Advertisement

Showtime Sports Looks to MMA to Drive Digital Subs

Tomorrow night (April 2), Bellator MMA will make its Showtime debut with Bellator 255, the first of three consecutive Friday night cards on the premium cable channel (Friday’s show will be available to non-subscribers via multiple streaming services, online platforms and cable TV providers). The network will then televise up to two Bellator MMA events per month for the remainder of the year. Showtime has a long, storied history in combat sports, and both Showtime Sports and Bellator MMA are ViacomCBS companies, so it would appear to be a logical partnership for the challenger MMA brand. It is less clear why Showtime would opt to invest in Bellator MMA at a time when its boxing ratings are down and skeptics are questioning how much longer the network will remain committed to the sport. “Since the 2020-21 TV season began back in September, Showtime’s Saturday night fight card is averaging a meager 178,500 viewers,” Sportico’s Anthony Crupi noted. But Showtime Sports president Stephen Espinoza said those viewing the network’s boxing efforts through the lens of Nielsen television ratings are looking at it the wrong way. The sport brings an important demographic to the network and has consistently been a key driver of new digital subscribers since Showtime’s OTT platform launched in 2014—which explains why they have continued to invest in boxing despite the low ratings and are now venturing back into MMA.

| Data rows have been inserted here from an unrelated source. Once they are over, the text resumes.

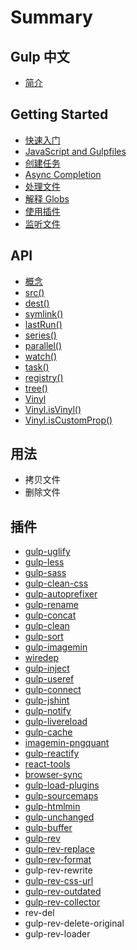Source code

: # Summary

## Gulp 中文

* [简介](README.md)

## Getting Started

* [快速入门](/getting-started/1-quick-start.md)
* [JavaScript and Gulpfiles](/getting-started/2-javascript-and-gulpfiles.md)
* [创建任务](/getting-started/3-creating-tasks.md)
* [Async Completion](/getting-started/4-async-completion.md)
* [处理文件](/getting-started/5-working-with-files.md)
* [解释 Globs](/getting-started/6-explaining-globs.md)
* [使用插件](/getting-started/7-using-plugins.md)
* [监听文件](/getting-started/8-watching-files.md)

## API

* [概念](/api/concepts.md)
* [src\(\)](/api/src.md)
* [dest\(\)](/api/dest.md)
* [symlink\(\)](/api/symlink.md)
* [lastRun\(\)](/api/last-run.md)
* [series\(\)](/api/series.md)
* [parallel\(\)](/api/parallel.md)
* [watch\(\)](/api/watch.md)
* [task\(\)](/api/task.md)
* [registry\(\)](/api/registry.md)
* [tree\(\)](/api/tree.md)
* [Vinyl](/api/vinyl.md)
* [Vinyl.isVinyl\(\)](/api/vinyl-isvinyl.md)
* [Vinyl.isCustomProp\(\)](/api/vinyl-iscustomprop.md)

## 用法

* 拷贝文件
* 删除文件

## 插件

* [gulp-uglify](cha-jian/gulp-uglify.md)
* [gulp-less](cha-jian/gulp-less.md)
* [gulp-sass](cha-jian/gulp-sass.md)
* [gulp-clean-css](cha-jian/gulp-clean-css.md)
* [gulp-autoprefixer](cha-jian/gulp-autoprefixer.md)
* [gulp-rename](cha-jian/gulp-rename.md)
* [gulp-concat](cha-jian/gulp-concat.md)
* [gulp-clean](cha-jian/gulp-clean.md)
* [gulp-sort](cha-jian/gulp-sort.md)
* [gulp-imagemin](cha-jian/gulp-imagemin.md)
* [wiredep](cha-jian/wiredep.md)
* [gulp-inject](cha-jian/gulp-inject.md)
* [gulp-useref](cha-jian/gulp-useref.md)
* [gulp-connect](cha-jian/gulp-connect.md)
* [gulp-jshint](cha-jian/gulp-jshint.md)
* [gulp-notify](cha-jian/gulp-notify.md)
* [gulp-livereload](cha-jian/gulp-livereload.md)
* [gulp-cache](cha-jian/gulp-cache.md)
* [imagemin-pngquant](cha-jian/imagemin-pngquant.md)
* [gulp-reactify](cha-jian/gulp-reactify.md)
* [react-tools](cha-jian/react-tools.md)
* [browser-sync](cha-jian/browser-sync.md)
* [gulp-load-plugins](cha-jian/gulp-load-plugins.md)
* [gulp-sourcemaps](cha-jian/gulp-sourcemaps.md)
* [gulp-htmlmin](cha-jian/gulp-htmlmin.md)
* [gulp-unchanged](cha-jian/gulp-unchanged.md)
* [gulp-buffer](cha-jian/gulp-buffer.md)
* [gulp-rev](cha-jian/gulp-rev.md)
* [gulp-rev-replace](cha-jian/gulp-rev-replace.md)
* [gulp-rev-format](cha-jian/gulp-rev-format.md)
* gulp-rev-rewrite
* [gulp-rev-css-url](cha-jian/gulp-rev-css-url.md)
* [gulp-rev-outdated](cha-jian/gulp-rev-outdated.md)
* [gulp-rev-collector](cha-jian/gulp-rev-collector.md)
* rev-del
* gulp-rev-delete-original
* gulp-rev-loader


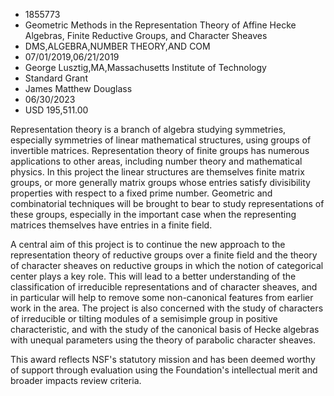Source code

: 
* 1855773
* Geometric Methods in the Representation Theory of Affine Hecke Algebras, Finite Reductive Groups, and Character Sheaves
* DMS,ALGEBRA,NUMBER THEORY,AND COM
* 07/01/2019,06/21/2019
* George Lusztig,MA,Massachusetts Institute of Technology
* Standard Grant
* James Matthew Douglass
* 06/30/2023
* USD 195,511.00

Representation theory is a branch of algebra studying symmetries, especially
symmetries of linear mathematical structures, using groups of invertible
matrices. Representation theory of finite groups has numerous applications to
other areas, including number theory and mathematical physics. In this project
the linear structures are themselves finite matrix groups, or more generally
matrix groups whose entries satisfy divisibility properties with respect to a
fixed prime number. Geometric and combinatorial techniques will be brought to
bear to study representations of these groups, especially in the important case
when the representing matrices themselves have entries in a finite field.

A central aim of this project is to continue the new approach to the
representation theory of reductive groups over a finite field and the theory of
character sheaves on reductive groups in which the notion of categorical center
plays a key role. This will lead to a better understanding of the classification
of irreducible representations and of character sheaves, and in particular will
help to remove some non-canonical features from earlier work in the area. The
project is also concerned with the study of characters of irreducible or tilting
modules of a semisimple group in positive characteristic, and with the study of
the canonical basis of Hecke algebras with unequal parameters using the theory
of parabolic character sheaves.

This award reflects NSF's statutory mission and has been deemed worthy of
support through evaluation using the Foundation's intellectual merit and broader
impacts review criteria.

Our Take: To be clear, 178,500 is a small audience–even for Saturday night. “To give you a better sense of how underwhelming those numbers are, Showtime’s highest-rated card (252,000 viewers) was dwarfed by such recent nonessential curiosities as the World Series of Bowling/PBA Championship broadcast on Fox (456,000 viewers) and NBC’s Saturday broadcast of Six Nations Rugby (Ireland v. England, 406,000 viewers),” Crupi said. In fairness to Showtime, the broadcast networks reach around 70 million more homes than the premium cable network.

But Espinoza insists TV ratings do not fully account for the attractive demo the sport draws or the company’s evolving business model. “[For starters], the streaming numbers are not publicly available,” he said. “There’s actually also a decent amount of repeat or replay viewing within the first 24, 48, 72 hours. And if we look at ratings more generally, except for at the ad-supported networks, the premier night [audience] has become less and less important. Because we don’t monetize individual viewership of shows the way ad-support networks do, we’re not really as motivated by premier night—or that people watch on linear. We just want people to watch. It’s all valuable [viewership] to us.”

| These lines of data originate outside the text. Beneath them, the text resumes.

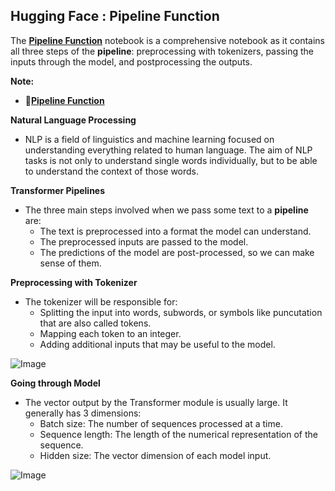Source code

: ## **Hugging Face : Pipeline Function**

The [**Pipeline Function**](https://github.com/ThinamXx/HuggingFace/blob/main/02.%20Pipeline%20Function/PipelineFunction.ipynb) notebook is a comprehensive notebook as it contains all three steps of the **pipeline**: preprocessing with tokenizers, passing the inputs through the model, and postprocessing the outputs.  

**Note:**
- 📑[**Pipeline Function**](https://github.com/ThinamXx/HuggingFace/blob/main/02.%20Pipeline%20Function/PipelineFunction.ipynb) 

**Natural Language Processing**
- NLP is a field of linguistics and machine learning focused on understanding everything related to human language. The aim of NLP tasks is not only to understand single words individually, but to be able to understand the context of those words.

**Transformer Pipelines**
- The three main steps involved when we pass some text to a **pipeline** are:
  - The text is preprocessed into a format the model can understand.
  - The preprocessed inputs are passed to the model.
  - The predictions of the model are post-processed, so we can make sense of them.

**Preprocessing with Tokenizer**
- The tokenizer will be responsible for:
  - Splitting the input into words, subwords, or symbols like puncutation that are also called tokens.
  - Mapping each token to an integer.
  - Adding additional inputs that may be useful to the model.

![Image](https://github.com/ThinamXx/MachineLearning_DeepLearning/blob/main/Images/Day%2027.PNG) 

**Going through Model**
- The vector output by the Transformer module is usually large. It generally has 3 dimensions:
  - Batch size: The number of sequences processed at a time.
  - Sequence length: The length of the numerical representation of the sequence.
  - Hidden size: The vector dimension of each model input.

![Image](https://github.com/ThinamXx/MachineLearning_DeepLearning/blob/main/Images/Day%2027.PNG) 

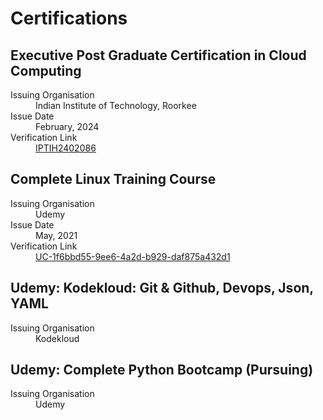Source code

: # Certifications

## Executive Post Graduate Certification in Cloud Computing

<dl>
  <dt>Issuing Organisation</dt> 
        <dd>Indian Institute of Technology, Roorkee</dd>
  <dt>Issue Date</dt>
        <dd>February, 2024</dd>
  <dt>Verification Link</dt>
        <dd><a href="https://tih.iitr.ac.in/Certificate/intellipaat/iptih/IPTIH2402086.jpg">IPTIH2402086</a></dd>
</dl>


## Complete Linux Training Course

<dl>
  <dt>Issuing Organisation</dt> 
        <dd>Udemy</dd>
  <dt>Issue Date</dt>
        <dd>May, 2021</dd>
  <dt>Verification Link</dt>
        <dd><a href="https://udemy-certificate.s3.amazonaws.com/pdf/UC-1f6bbd55-9ee6-4a2d-b929-daf875a432d1.pdf" target="_blank">UC-1f6bbd55-9ee6-4a2d-b929-daf875a432d1</a></dd>
</dl>

## Udemy: Kodekloud: Git & Github, Devops, Json, YAML

<dl>
  <dt>Issuing Organisation</dt> 
        <dd>Kodekloud</dd>
</dl>


## Udemy: Complete Python Bootcamp (Pursuing)

<dl>
  <dt>Issuing Organisation</dt> 
        <dd>Udemy</dd>
</dl>



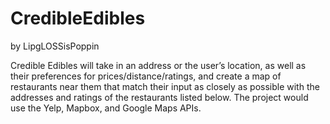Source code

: # CredibleEdibles
by LipgLOSSisPoppin

Credible Edibles will take in an address or the user’s location, as well as their preferences for prices/distance/ratings, and create a map of restaurants near them that match their input as closely as possible with the addresses and ratings of the restaurants listed below. The project would use the Yelp, Mapbox, and Google Maps APIs.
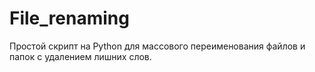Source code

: # File_renaming
Простой скрипт на Python для массового переименования файлов и папок с удалением лишних слов.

Conventional wisdom indicates boxing has an older fan base. Remember, the sport hasn’t regularly been on over-the-air television in decades. But Espinoza says that’s not the case. “It’s a relatively young, male-skewing, multi-ethnic (over-indexing African-American and Latino), multi-generational audience, and that is an important subscriber base for [Showtime] as a whole,” he said. “It’s part of the mosaic of demographics that we use to support the network.” For what it’s worth, the MMA and boxing fan are believed to be the same age (49).

Live boxing has also been influential in growing Showtime’s streaming business. The sport is credited with five of the top 10 new sign-up days in platform history. “Driving [subs] is one of the primary metrics we look at,” Espinoza said.

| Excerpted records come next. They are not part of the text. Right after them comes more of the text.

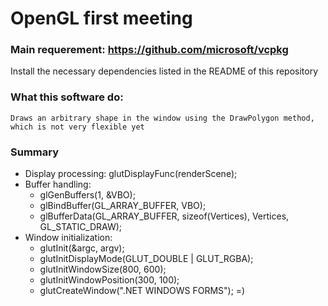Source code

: # OpenGL first meeting
### Main requerement: https://github.com/microsoft/vcpkg
Install the necessary dependencies listed in the README of this repository

### What this software do:
    Draws an arbitrary shape in the window using the DrawPolygon method,
    which is not very flexible yet
    
### Summary
- Display processing: glutDisplayFunc(renderScene);
- Buffer handling: 
  - glGenBuffers(1, &VBO);
  - glBindBuffer(GL_ARRAY_BUFFER, VBO);
  - glBufferData(GL_ARRAY_BUFFER, sizeof(Vertices), Vertices, GL_STATIC_DRAW);
- Window initialization: 
  - glutInit(&argc, argv); 
  - glutInitDisplayMode(GLUT_DOUBLE | GLUT_RGBA);
  - glutInitWindowSize(800, 600);
  - glutInitWindowPosition(300, 100);
  - glutCreateWindow(".NET WINDOWS FORMS"); =)
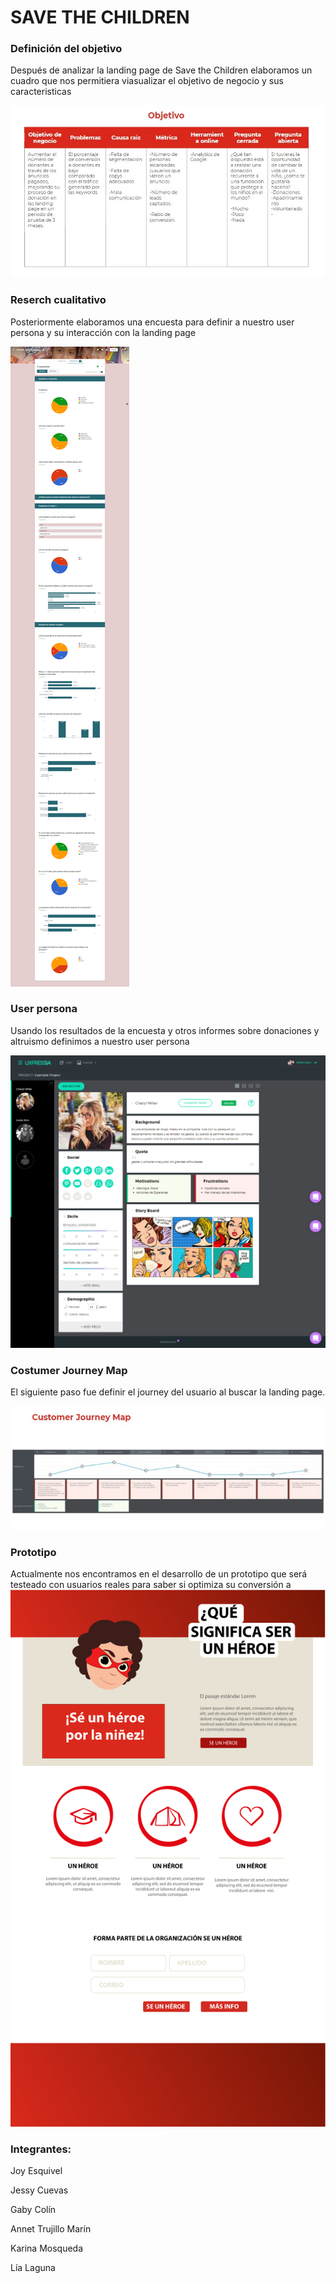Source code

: # SAVE THE CHILDREN

### Definición del objetivo

Después de analizar la landing page de Save the Children elaboramos un cuadro que nos permitiera viasualizar el objetivo de negocio y sus caracteristicas

![objetivo.jpg](assets/images/objetivo.jpg)

### Reserch cualitativo

Posteriormente elaboramos una encuesta para definir a nuestro user persona y su interacción con la landing page

![cualitativo.png](assets/images/cualitativo.png)

### User persona

Usando los resultados de la encuesta y otros informes sobre donaciones y altruismo definimos a nuestro user persona

![user.png](assets/images/user.png)

### Costumer Journey Map

El siguiente paso fue definir el journey del usuario al buscar la landing page.

![journey.jpg](assets/images/journey.jpg)

### Prototipo

Actualmente nos encontramos en el desarrollo de un prototipo que será testeado con usuarios reales para saber si optimiza su conversión a
![journey.jpg](assets/images/saveTheChildren.png)

### Integrantes:

Joy Esquivel

Jessy Cuevas

Gaby Colín

Annet Trujillo Marín

Karina Mosqueda

Lía Laguna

“There is a priority across the company on expanding the streaming opportunity—not just domestically but worldwide,” he said. The belief is that live combat sports, which have the potential for international distribution, help to differentiate the streaming service and can push people to subscribe.

The hope is that Bellator can continue to drive a diverse base of younger, male viewers to sign-up for Showtime’s OTT platform. Espinoza said the company has “some basis for believing that it will,” citing “anecdotal information regarding the amount of viewership [the promotion received on DAZN]” and the similarities he sees in terms of the “passion of the fan base, the quality of the matchups and fighters, as well as Showtime’s reputation for high-quality premium presentation.”

The sports executive is also convinced there is an audience for the product. “We saw in our experience with Strikeforce about 10 years ago that there is certainly room in the market for more than one brand,” he said. “We saw Strikeforce get a lot of traction very quickly, develop some of MMA’s biggest stars, and because it was such an attraction ultimately the UFC decided to acquire it.” It should be noted that Bellator President Scott Coker was the founder and CEO of Strikeforce.

Of course, if Bellator were reliably driving subs for DAZN, the OTT service would not have parted ways with the promotion. A media executive with knowledge of the Bellator-DAZN partnership said Bellator provided the streaming service with a small bump in subscribers when it initially launched stateside (think: tens of thousands of new sign-ups). But in aggregate, the number of subs attributed to the MMA promotion never got into the six figures. “In the world of digital subs, the dropoff after clear category leaders like the UFC and WWE—or even a premium fight like Wilder-Fury 2—is extremely steep,” the exec said. “Compelling a consumer to seek out and sign up for a streaming platform is a challenge, and the demand is just not there for brands that are in a distant second place. So, do they have a dedicated audience? Yes. But it’s really limited.”

The question then becomes, can a consistent home, a regular schedule and the support of an organization that has a long history and great reputation with the combat sports audience help develop new fans and ultimately new subscribers?

Note: An earlier version of the story incorrectly implied Showtime’s strategy is to move subscribers to Paramount+.